Camas at Dirksen Nature Park
Camas is a culturally important plant for northwest native tribes and is a beautiful oak savannah flower. Over 30,000 Camas bulbs were planted in Dirksen Nature Park in 2015 and bloomed for the first time in 2017. In addition, restoration specialists were caught by surprise when a large bloom of native bulbs emerged that were lying dormant and had been out-competed by non-native pasture grass.
Oak Savanna Restoration Project
Throughout the summer, the city’s contractor will clear areas around native oak trees and will remove/spray invasive trees and other non-native vegetation. Later in the year, native plants will be installed.
Dirksen Nature Park contains seven distinct Northwest ecosystems. They include Oak Savanna, Forested Wetland, Coniferous Forest, Mixed Deciduous Forest, Ash Forest Riparian Forest, Emergent Wetland, Scrub Shrub Wetland
Environmental Benefits of the Restoration Project
- Less than 2 percent of historic oak savanna habitat remains in the Willamette Valley. Restoring this remnant oak savanna will provide an opportunity for park visitors to view this important historic landscape.

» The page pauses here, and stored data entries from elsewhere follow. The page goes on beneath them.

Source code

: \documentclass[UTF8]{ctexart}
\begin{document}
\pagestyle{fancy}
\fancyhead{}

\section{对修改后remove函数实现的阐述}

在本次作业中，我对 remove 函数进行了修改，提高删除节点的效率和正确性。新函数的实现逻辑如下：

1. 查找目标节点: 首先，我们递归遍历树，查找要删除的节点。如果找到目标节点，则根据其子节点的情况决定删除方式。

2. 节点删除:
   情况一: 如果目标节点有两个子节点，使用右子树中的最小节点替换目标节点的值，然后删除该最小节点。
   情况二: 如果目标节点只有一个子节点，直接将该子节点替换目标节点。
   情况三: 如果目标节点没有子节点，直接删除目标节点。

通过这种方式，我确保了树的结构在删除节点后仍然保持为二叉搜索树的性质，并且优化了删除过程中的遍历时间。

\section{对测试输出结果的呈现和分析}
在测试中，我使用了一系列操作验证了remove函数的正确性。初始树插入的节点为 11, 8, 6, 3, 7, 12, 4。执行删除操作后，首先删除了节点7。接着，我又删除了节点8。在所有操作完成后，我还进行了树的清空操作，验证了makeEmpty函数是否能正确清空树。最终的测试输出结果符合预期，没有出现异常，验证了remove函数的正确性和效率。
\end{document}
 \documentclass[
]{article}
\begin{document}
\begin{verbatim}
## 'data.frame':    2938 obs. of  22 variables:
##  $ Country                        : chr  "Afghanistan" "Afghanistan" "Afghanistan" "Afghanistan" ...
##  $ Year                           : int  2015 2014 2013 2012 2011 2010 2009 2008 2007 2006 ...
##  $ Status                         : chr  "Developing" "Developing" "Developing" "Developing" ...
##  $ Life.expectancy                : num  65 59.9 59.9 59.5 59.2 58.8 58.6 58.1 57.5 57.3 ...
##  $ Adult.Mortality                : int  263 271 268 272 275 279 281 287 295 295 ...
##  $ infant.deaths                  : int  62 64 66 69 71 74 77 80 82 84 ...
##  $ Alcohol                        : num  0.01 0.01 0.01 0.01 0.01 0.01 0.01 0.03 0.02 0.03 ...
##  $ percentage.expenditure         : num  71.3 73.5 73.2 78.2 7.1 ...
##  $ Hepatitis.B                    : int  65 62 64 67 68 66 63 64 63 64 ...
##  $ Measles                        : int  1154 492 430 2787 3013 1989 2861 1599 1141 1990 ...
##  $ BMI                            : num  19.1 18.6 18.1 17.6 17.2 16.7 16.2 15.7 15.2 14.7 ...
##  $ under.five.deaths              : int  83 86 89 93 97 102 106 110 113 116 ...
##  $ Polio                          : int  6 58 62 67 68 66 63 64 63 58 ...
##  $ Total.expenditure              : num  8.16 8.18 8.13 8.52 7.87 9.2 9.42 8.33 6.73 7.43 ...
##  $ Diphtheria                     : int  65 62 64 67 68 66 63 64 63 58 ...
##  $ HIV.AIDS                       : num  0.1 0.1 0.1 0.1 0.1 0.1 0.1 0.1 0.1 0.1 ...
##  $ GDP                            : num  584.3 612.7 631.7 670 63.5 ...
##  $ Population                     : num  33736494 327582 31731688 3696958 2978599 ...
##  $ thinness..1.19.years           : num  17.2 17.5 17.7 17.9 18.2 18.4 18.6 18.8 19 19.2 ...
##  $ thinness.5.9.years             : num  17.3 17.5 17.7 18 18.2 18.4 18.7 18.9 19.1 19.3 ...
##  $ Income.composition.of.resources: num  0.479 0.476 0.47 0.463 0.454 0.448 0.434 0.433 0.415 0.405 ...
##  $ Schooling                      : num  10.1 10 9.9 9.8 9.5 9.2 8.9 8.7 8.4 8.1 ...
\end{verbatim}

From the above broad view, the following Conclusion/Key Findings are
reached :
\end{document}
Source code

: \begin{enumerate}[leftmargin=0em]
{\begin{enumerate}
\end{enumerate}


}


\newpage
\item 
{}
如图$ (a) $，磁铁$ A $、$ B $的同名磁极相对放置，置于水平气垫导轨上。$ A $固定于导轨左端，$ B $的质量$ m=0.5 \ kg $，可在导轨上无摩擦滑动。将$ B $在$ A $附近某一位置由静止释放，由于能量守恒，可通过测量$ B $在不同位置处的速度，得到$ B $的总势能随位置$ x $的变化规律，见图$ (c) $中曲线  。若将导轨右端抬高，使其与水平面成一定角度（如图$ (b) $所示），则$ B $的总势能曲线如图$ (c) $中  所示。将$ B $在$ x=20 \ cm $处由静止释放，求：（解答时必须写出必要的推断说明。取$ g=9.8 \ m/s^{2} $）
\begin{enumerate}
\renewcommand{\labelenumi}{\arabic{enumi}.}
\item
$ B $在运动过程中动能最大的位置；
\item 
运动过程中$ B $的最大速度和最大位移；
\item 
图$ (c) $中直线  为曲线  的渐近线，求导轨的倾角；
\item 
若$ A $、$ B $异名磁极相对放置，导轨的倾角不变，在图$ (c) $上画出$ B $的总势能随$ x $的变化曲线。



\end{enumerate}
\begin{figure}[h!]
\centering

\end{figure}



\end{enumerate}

- Thinning allows mature oaks to expand their crowns and produce more acorns, which provide food for wildlife. More tree cavities are formed in oaks with larger crowns. The cavities serve as homes for squirrels, birds and insects.
- This project will restore habitat for wildlife species like the western gray squirrel, white-breasted nuthatch and the acorn woodpecker. All use the grasslands and oaks of the savanna for food, cover and nesting.
- Thinning the savanna increases light to the forest floor, increasing growth of native flowering plants and benefitting pollinators like native bees and butterflies.
Educational Benefits of the Project
Tigard partnered with Tualatin Riverkeepers and Fowler Middle School. These organizations provide tours and hands-on nature access to over 2000 children per year. A restored savanna will allow children to view the area’s native oaks, wild lilies and the creatures that this habitat supports.
What to Expect in an Oak Savanna Restoration
First, invasive and non-native plants, like English Hawthorn trees and turf and farm grasses, will be removed or eradicated. Removing these trees will create a more open area. Oak savanna restoration specialists will spray non-native grasses with a targeted herbicide a few times a year for the next several years. This work:
- Ensures native plants have time to become established without competition.
- Promotes wide, spacious growth habits and greater acorn production among the large, existing Oregon White Oak trees at the site.
In the fall, planting will begin in the savanna. The English Hawthorn trees will be replaced with native Black Hawthorn trees around the perimeter of the site. Native lilies, like Camas and Oregon Iris, will be planted. Dense sections of native grasses will be installed, making it harder for non-native plants to become established. Shrubs and Oregon White Oak trees will be planted in phases over the next three winters.
The site will be carefully monitored by a specialized re-forestation contractor through 2019.